How to complete this task -
Your task is to copy every line below that contains the word "management".

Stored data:
____
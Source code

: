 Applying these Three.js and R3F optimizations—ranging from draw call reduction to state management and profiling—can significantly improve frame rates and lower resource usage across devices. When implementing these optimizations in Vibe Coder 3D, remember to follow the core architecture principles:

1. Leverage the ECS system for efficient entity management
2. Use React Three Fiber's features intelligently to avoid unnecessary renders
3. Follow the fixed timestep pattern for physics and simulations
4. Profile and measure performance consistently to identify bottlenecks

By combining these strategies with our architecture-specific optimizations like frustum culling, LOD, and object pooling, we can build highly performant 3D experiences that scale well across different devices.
____
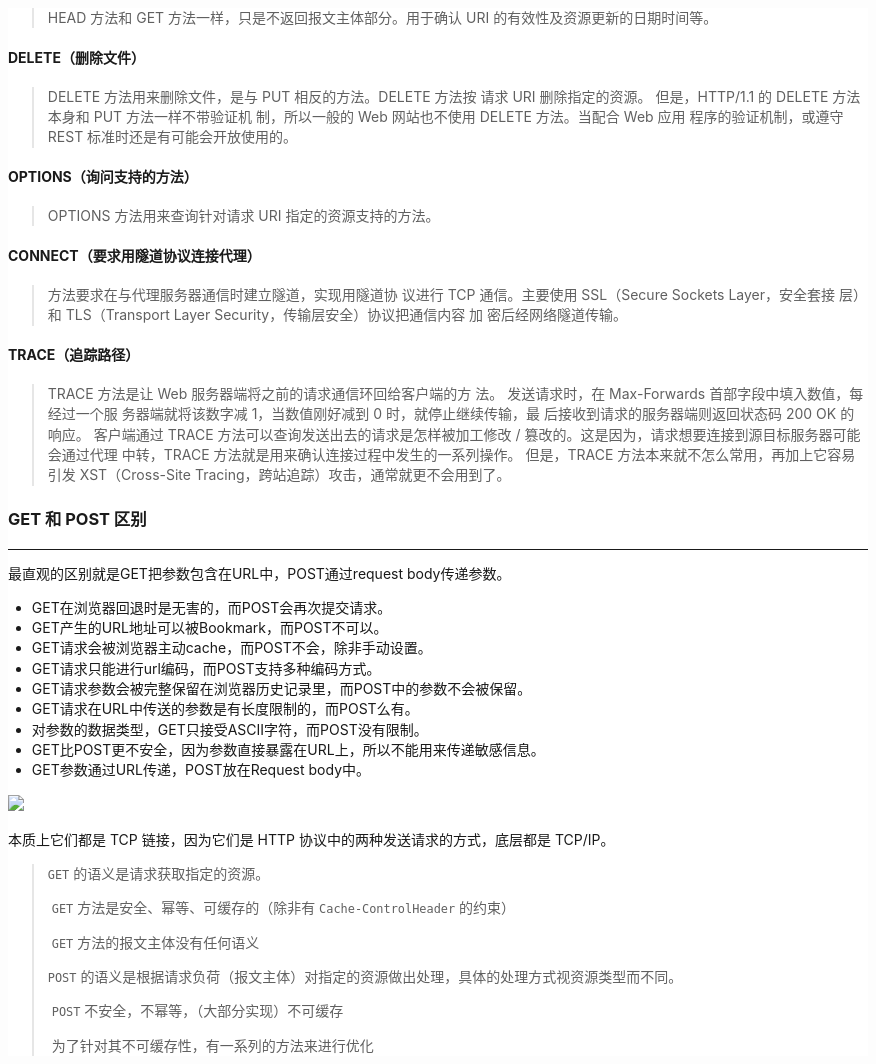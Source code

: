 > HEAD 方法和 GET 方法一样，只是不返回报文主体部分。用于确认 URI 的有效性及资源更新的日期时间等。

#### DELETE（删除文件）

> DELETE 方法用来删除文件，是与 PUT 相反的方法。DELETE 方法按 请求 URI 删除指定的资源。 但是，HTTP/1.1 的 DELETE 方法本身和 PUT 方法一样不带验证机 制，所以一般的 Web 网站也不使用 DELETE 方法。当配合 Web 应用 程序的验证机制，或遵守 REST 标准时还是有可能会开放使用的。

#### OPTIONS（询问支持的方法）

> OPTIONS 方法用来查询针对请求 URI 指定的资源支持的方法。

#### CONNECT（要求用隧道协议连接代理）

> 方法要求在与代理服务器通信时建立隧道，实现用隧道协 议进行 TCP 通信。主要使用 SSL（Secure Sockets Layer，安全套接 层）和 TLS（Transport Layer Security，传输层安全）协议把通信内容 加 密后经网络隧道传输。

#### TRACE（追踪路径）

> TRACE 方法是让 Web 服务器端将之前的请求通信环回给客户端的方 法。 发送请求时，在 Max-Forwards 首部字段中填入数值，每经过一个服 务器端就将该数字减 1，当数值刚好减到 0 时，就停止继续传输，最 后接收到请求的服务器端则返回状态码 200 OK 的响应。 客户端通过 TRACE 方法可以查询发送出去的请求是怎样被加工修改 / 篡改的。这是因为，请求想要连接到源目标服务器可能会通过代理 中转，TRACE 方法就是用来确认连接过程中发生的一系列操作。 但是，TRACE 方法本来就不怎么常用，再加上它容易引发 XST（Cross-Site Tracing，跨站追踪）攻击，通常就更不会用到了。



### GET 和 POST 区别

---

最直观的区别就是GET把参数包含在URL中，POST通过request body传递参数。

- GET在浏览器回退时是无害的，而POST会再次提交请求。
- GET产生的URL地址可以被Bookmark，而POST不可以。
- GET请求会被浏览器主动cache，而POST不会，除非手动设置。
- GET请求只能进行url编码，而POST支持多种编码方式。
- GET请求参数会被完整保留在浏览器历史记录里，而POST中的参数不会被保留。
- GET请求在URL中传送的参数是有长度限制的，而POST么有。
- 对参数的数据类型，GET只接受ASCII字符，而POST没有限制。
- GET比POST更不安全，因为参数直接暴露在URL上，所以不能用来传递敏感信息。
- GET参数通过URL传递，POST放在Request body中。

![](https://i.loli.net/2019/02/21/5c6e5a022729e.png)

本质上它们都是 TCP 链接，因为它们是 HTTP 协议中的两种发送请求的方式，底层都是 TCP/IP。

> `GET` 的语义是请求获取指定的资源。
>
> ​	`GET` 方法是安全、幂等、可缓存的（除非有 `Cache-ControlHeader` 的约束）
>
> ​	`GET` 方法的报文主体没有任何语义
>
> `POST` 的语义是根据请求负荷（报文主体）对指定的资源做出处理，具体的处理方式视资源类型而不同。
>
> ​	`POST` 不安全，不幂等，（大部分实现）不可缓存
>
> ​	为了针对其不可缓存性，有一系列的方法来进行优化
____
Reply to the task -
: Applying these Three.js and R3F optimizations—ranging from draw call reduction to state management and profiling—can significantly improve frame rates and lower resource usage across devices. When implementing these optimizations in Vibe Coder 3D, remember to follow the core architecture principles:
1. Leverage the ECS system for efficient entity management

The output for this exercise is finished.